Hasselblad's CEO Larry Hansen insists that photography and environmental awareness should go hand in hand. | www.hasselblad.com
Hasselblad’s CEO Larry Hansen insists that photography and environmental awareness should go hand in hand. | www.hasselblad.com
Social and environmental awareness is not a common train of thought found often in photography circles. Social and environmental engagement by camera maker is a camera maker’s first, isn’t it? I’m not aware of any Canon or Nikon or whatever environmental campaign. Saving the world though is something Hasselblad CEO and chairman Dr. Larry Hansen likes to do. Formerly the CEO of Carl Zeiss Asia Pacific, Hansen also founded the still ongoing Carl Zeiss Tiger Conservation Award in India 14 years ago. In principle such campaigns are not a bad thing. But:

I’m not trying to moralize. It’s just a fact that for many photographers the world is a simple means to the end of photography. We’re all after the great shots, and many would have to think (let’s be honest) twice whether they’d help a vicim in an accident immediately — or grab the camera first and then help.

We all should live responsibly. But when a camera maker starts reminding us on this missing moral and ethical high ground, well then this is either a desperate marketing attempt because a camera maker should rather be busy with making good cameras. Or we’ve become so selfish that even a camera maker thinks it’s high time to remind us on the importance of thinking about others. But where to start?

Hasselblad would have many reasons to be desperate. Their pimped up Sony NEX-7 a.k.a. Lunar has all the ingredients to turn out as a gigantic flop. So, marketing-wise, why not show a more human face. It’s good corporate etiquette to demonstrate social and environmental concerns.

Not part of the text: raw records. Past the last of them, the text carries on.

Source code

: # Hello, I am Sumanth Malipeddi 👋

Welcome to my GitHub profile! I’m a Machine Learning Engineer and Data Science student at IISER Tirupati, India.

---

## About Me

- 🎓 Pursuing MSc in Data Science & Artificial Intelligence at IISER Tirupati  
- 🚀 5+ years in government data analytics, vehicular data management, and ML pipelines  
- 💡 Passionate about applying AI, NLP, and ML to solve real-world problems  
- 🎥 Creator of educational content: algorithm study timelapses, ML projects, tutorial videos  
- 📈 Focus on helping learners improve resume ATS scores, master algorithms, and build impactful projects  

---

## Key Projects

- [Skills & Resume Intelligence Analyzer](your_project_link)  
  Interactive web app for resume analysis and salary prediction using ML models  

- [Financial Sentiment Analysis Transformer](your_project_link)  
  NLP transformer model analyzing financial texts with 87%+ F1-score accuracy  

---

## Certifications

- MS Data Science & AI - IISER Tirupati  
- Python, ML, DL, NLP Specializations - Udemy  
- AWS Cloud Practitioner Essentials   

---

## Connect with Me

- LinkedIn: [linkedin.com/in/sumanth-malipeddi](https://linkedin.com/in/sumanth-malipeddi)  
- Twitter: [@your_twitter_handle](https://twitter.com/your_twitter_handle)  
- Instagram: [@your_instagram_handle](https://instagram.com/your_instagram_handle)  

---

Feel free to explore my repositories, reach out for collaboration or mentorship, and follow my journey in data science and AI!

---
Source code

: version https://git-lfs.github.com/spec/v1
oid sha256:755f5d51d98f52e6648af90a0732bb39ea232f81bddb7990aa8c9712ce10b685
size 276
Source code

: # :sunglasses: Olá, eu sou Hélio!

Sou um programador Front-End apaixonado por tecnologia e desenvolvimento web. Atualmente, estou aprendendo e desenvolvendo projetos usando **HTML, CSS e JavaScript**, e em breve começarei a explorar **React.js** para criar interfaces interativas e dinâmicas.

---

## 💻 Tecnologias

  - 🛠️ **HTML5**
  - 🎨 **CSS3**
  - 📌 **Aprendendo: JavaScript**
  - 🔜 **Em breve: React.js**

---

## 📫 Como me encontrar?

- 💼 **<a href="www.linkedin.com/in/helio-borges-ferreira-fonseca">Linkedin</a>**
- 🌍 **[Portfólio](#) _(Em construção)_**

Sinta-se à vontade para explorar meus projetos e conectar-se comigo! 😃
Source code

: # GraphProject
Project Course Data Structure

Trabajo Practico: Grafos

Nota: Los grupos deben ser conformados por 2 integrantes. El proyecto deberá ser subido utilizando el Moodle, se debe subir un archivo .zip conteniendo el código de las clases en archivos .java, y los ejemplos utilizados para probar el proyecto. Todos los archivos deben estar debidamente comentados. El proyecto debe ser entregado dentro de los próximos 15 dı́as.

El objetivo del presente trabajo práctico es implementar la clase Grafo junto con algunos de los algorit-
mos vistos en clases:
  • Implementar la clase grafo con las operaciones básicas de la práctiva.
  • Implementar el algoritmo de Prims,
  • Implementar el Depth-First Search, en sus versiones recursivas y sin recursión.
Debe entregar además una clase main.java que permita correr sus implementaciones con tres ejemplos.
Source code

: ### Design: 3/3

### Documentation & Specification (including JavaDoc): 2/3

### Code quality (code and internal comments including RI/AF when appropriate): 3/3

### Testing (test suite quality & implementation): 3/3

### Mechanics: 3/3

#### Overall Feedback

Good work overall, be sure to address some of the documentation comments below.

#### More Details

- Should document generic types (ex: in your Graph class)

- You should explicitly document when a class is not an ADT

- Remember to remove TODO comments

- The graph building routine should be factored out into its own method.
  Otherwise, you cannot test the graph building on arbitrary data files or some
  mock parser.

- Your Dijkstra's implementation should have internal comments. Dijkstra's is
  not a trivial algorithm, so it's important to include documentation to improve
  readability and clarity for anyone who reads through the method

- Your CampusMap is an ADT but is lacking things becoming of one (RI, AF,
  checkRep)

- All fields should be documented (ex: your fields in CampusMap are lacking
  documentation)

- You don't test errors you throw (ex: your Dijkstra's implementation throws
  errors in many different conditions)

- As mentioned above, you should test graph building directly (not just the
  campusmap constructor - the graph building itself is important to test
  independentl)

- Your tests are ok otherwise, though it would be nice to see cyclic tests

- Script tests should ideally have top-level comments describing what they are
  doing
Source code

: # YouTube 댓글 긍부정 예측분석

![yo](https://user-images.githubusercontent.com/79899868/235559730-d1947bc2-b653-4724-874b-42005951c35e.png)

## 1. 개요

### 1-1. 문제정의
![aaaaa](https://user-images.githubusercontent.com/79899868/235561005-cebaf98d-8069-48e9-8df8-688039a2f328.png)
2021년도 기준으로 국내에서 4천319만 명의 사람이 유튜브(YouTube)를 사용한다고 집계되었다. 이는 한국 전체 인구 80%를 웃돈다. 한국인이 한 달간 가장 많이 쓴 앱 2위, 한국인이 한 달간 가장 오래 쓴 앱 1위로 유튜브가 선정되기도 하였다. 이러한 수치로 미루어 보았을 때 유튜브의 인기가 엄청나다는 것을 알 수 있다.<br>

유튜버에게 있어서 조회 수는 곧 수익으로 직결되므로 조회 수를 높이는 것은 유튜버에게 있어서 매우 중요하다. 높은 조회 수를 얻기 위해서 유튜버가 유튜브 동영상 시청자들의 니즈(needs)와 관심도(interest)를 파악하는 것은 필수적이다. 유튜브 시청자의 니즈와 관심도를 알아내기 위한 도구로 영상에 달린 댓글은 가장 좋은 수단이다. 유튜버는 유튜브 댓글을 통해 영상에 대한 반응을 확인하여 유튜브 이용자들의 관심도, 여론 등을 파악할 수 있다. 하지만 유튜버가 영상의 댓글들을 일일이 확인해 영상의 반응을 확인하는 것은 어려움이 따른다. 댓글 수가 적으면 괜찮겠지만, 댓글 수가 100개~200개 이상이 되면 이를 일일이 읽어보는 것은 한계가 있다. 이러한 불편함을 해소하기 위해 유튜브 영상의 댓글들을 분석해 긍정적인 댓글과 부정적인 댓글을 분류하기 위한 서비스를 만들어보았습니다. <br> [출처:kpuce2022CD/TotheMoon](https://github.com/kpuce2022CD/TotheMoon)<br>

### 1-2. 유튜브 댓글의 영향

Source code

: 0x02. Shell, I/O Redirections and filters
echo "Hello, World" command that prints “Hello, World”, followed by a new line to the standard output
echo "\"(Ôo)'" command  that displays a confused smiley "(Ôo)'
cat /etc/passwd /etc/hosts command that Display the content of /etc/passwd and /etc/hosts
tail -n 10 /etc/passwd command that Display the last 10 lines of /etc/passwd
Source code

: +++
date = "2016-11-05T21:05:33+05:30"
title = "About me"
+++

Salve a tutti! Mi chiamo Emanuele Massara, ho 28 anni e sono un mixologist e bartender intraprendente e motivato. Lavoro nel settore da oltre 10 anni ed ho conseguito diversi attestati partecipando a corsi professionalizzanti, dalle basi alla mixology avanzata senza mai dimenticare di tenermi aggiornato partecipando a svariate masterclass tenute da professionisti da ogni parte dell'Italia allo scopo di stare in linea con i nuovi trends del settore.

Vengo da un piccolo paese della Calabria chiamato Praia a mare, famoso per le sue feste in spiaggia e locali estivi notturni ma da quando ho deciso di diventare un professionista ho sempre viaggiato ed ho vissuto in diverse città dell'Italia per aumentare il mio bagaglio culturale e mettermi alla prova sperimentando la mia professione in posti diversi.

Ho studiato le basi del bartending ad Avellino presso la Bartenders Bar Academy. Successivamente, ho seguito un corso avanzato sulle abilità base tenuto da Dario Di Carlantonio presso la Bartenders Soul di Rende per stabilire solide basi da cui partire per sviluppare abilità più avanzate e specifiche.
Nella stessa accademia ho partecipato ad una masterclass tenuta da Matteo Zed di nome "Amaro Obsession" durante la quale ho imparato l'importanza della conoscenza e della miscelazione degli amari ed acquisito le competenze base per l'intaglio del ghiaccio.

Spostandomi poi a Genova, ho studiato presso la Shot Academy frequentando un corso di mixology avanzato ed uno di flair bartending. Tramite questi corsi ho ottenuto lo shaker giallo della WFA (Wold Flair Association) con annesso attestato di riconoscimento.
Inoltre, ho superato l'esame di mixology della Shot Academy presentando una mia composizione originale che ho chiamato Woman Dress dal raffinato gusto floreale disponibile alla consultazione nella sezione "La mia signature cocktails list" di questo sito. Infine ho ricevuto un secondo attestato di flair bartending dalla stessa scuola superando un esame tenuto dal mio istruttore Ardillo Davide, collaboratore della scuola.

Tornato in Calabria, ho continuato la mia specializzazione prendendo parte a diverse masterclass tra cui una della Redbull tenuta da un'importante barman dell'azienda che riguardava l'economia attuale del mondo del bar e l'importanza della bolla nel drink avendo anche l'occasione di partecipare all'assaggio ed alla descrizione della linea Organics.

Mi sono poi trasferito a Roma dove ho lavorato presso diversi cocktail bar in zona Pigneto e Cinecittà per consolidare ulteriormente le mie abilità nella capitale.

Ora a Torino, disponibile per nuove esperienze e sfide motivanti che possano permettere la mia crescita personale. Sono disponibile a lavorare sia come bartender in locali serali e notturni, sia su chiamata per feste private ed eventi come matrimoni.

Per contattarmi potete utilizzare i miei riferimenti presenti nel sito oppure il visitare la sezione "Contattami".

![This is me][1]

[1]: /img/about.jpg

Maybe the connection between a high-end camera maker and this planet’s endangered rhinos is a little bit far-fetched. Still, as we photographers are generally a complacent bunch of gear heads who are used to work alone for ourselves and can do without the rest of the world, in view of us loners a little bit of finger pointing is in order.

I like the rhino campaign more than the Lunar. A step in the right direction, Hasselblad. After going Gucci you now embark on an environmental campaign. What about making good old cameras?

From the Hasselbad rhino presser:

The annual Rhino Conservation Award has been initiated in 2012 by the Swedish camera manufacturer Hasselblad via its Chairman and CEO, Dr. Larry Hansen and Ms Xiaoyang Yu, founding partner of China New Enterprise Investment, a China focused growth capital fund, with the intention to raise awareness of what is being done in the fight against rhino poaching in South Africa and to recognize role players, who make a significant contribution (…)

The award ceremony was attended by a cross section of stakeholders with conservation, media and judicial backgrounds and acknowledged awardees in the following five categories: Best Conservation Practitioner; Best Judicial System & Policing; Best Media and Journalism; Best NGO and Best Technology Invention/Application (…)

South Africa protects around 80% of the world’s total rhino population, and rhino horn is currently exported at a rate that puts the survival of both the black and white rhino in jeopardy.




  • Bengt Nyman

    An incoherent corporate policy.

    Hasselblad deserves competent leadership with an acute vision about the future of photography. Today Hasselblad has neither, as clearly demonstrated under the leadership of chairman Dr. Larry Hansen.

    My advice to Ventizz Capital Fund IV L.P, the present majority owner of Hasselblad, is to relieve Dr. Larry Hansen of his duties and accept a forthcoming offer from Sony.